[Records from a collection]
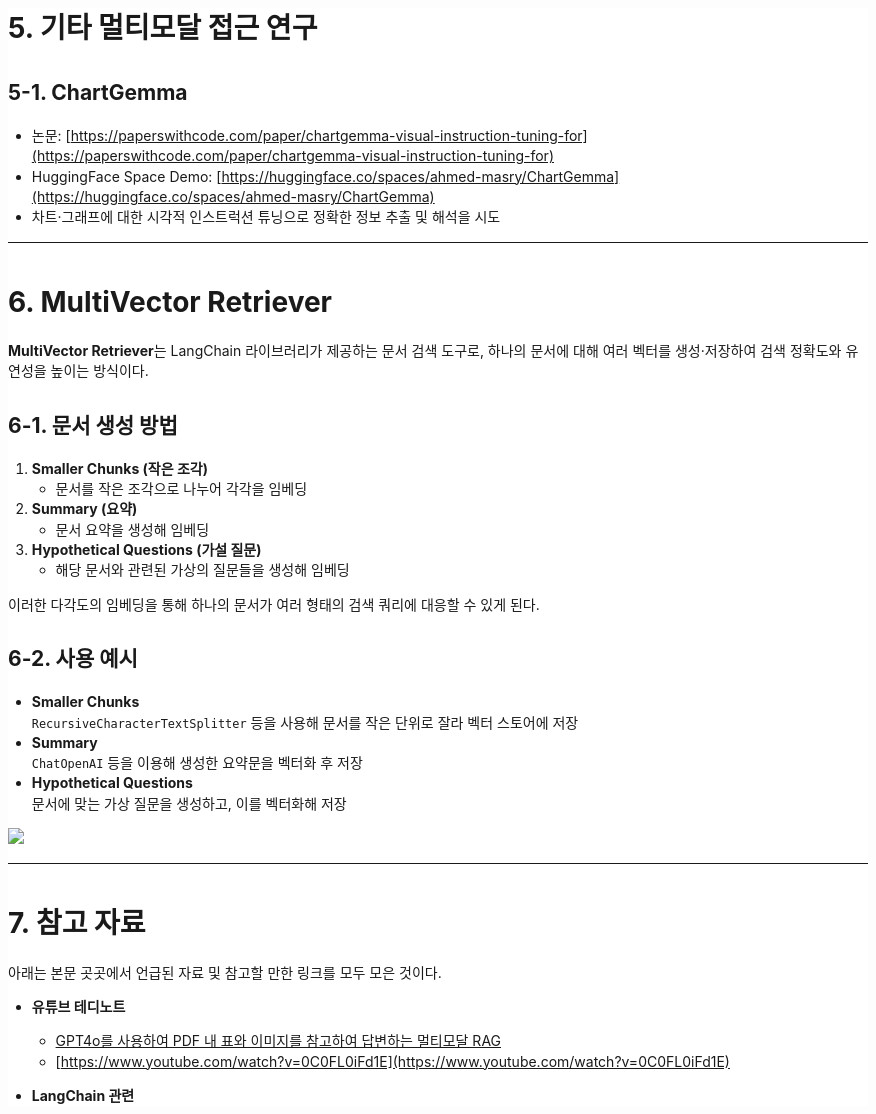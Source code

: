 # 5. 기타 멀티모달 접근 연구

## 5-1. ChartGemma

- 논문: [https://paperswithcode.com/paper/chartgemma-visual-instruction-tuning-for](https://paperswithcode.com/paper/chartgemma-visual-instruction-tuning-for)
- HuggingFace Space Demo: [https://huggingface.co/spaces/ahmed-masry/ChartGemma](https://huggingface.co/spaces/ahmed-masry/ChartGemma)
- 차트·그래프에 대한 시각적 인스트럭션 튜닝으로 정확한 정보 추출 및 해석을 시도

---

# 6. MultiVector Retriever

**MultiVector Retriever**는 LangChain 라이브러리가 제공하는 문서 검색 도구로, 하나의 문서에 대해 여러 벡터를 생성·저장하여 검색 정확도와 유연성을 높이는 방식이다.

## 6-1. 문서 생성 방법

1. **Smaller Chunks (작은 조각)**
    - 문서를 작은 조각으로 나누어 각각을 임베딩
2. **Summary (요약)**
    - 문서 요약을 생성해 임베딩
3. **Hypothetical Questions (가설 질문)**
    - 해당 문서와 관련된 가상의 질문들을 생성해 임베딩

이러한 다각도의 임베딩을 통해 하나의 문서가 여러 형태의 검색 쿼리에 대응할 수 있게 된다.

## 6-2. 사용 예시

- **Smaller Chunks**  
    `RecursiveCharacterTextSplitter` 등을 사용해 문서를 작은 단위로 잘라 벡터 스토어에 저장
- **Summary**  
    `ChatOpenAI` 등을 이용해 생성한 요약문을 벡터화 후 저장
- **Hypothetical Questions**  
    문서에 맞는 가상 질문을 생성하고, 이를 벡터화해 저장

![](https://i.imgur.com/oagBKKs.png)

---

# 7. 참고 자료

아래는 본문 곳곳에서 언급된 자료 및 참고할 만한 링크를 모두 모은 것이다.

- **유튜브 테디노트**
    
    - [GPT4o를 사용하여 PDF 내 표와 이미지를 참고하여 답변하는 멀티모달 RAG](https://youtu.be/U_f4-Br3_Y0?si=Q-cRhXih576BoDcg)
    - [https://www.youtube.com/watch?v=0C0FL0iFd1E](https://www.youtube.com/watch?v=0C0FL0iFd1E)
- **LangChain 관련**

### Work order
Using only the entries above, output the line with "유연성을 높이는 방식이다.", the line with "이러한 다각도의 임베딩을", and all lines between them, exactly as they stand.

### Written solution
**MultiVector Retriever**는 LangChain 라이브러리가 제공하는 문서 검색 도구로, 하나의 문서에 대해 여러 벡터를 생성·저장하여 검색 정확도와 유연성을 높이는 방식이다.

## 6-1. 문서 생성 방법

1. **Smaller Chunks (작은 조각)**
    - 문서를 작은 조각으로 나누어 각각을 임베딩
2. **Summary (요약)**
    - 문서 요약을 생성해 임베딩
3. **Hypothetical Questions (가설 질문)**
    - 해당 문서와 관련된 가상의 질문들을 생성해 임베딩

이러한 다각도의 임베딩을 통해 하나의 문서가 여러 형태의 검색 쿼리에 대응할 수 있게 된다.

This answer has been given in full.